* Required work *
The lines of the records that include "Jika" should all be copied.

------ Exercise inputs ------

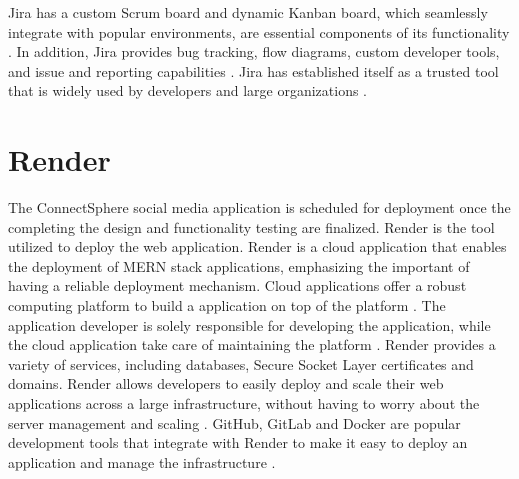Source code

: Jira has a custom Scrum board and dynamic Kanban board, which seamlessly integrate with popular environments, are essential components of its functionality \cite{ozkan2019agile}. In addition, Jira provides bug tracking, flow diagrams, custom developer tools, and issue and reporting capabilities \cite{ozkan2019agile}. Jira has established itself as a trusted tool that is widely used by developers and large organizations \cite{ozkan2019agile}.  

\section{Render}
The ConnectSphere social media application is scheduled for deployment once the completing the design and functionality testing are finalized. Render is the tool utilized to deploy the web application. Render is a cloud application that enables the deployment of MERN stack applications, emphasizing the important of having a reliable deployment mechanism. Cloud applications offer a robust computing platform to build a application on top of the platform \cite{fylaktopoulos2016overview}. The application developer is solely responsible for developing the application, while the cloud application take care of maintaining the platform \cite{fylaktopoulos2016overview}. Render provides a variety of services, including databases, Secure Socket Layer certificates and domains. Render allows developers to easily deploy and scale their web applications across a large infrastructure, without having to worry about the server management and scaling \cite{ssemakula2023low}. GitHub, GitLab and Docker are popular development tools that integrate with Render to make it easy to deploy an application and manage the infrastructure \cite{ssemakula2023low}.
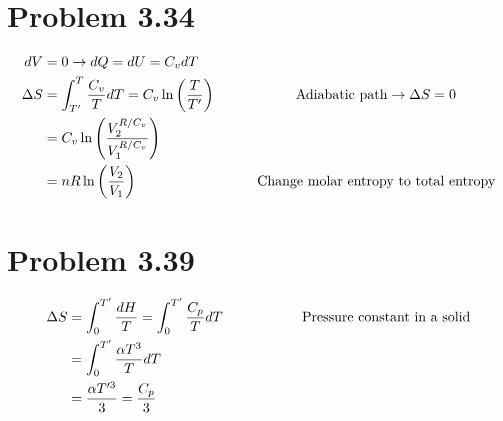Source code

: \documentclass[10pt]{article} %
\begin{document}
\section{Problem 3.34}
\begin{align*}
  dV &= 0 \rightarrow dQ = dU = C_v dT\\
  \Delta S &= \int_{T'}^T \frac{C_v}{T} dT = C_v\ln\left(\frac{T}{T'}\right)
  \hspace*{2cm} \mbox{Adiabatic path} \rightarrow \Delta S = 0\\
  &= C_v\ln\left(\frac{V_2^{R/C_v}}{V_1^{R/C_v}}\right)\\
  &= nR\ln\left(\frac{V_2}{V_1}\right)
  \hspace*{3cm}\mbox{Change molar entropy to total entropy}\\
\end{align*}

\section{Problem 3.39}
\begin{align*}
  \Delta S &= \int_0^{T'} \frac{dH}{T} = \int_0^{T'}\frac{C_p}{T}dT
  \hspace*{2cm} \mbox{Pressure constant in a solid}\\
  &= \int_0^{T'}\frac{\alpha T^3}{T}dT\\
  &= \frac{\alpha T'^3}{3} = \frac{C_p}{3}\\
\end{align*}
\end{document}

------
------ Exercise inputs ------

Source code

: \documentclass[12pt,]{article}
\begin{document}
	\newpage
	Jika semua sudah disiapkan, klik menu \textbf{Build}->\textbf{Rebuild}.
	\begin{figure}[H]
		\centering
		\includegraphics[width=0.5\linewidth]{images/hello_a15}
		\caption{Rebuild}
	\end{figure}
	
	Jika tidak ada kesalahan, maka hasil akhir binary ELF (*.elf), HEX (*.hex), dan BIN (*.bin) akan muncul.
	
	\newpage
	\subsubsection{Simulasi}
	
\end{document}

------

* Solution for this exercise *
	Jika semua sudah disiapkan, klik menu \textbf{Build}->\textbf{Rebuild}.
	Jika tidak ada kesalahan, maka hasil akhir binary ELF (*.elf), HEX (*.hex), dan BIN (*.bin) akan muncul.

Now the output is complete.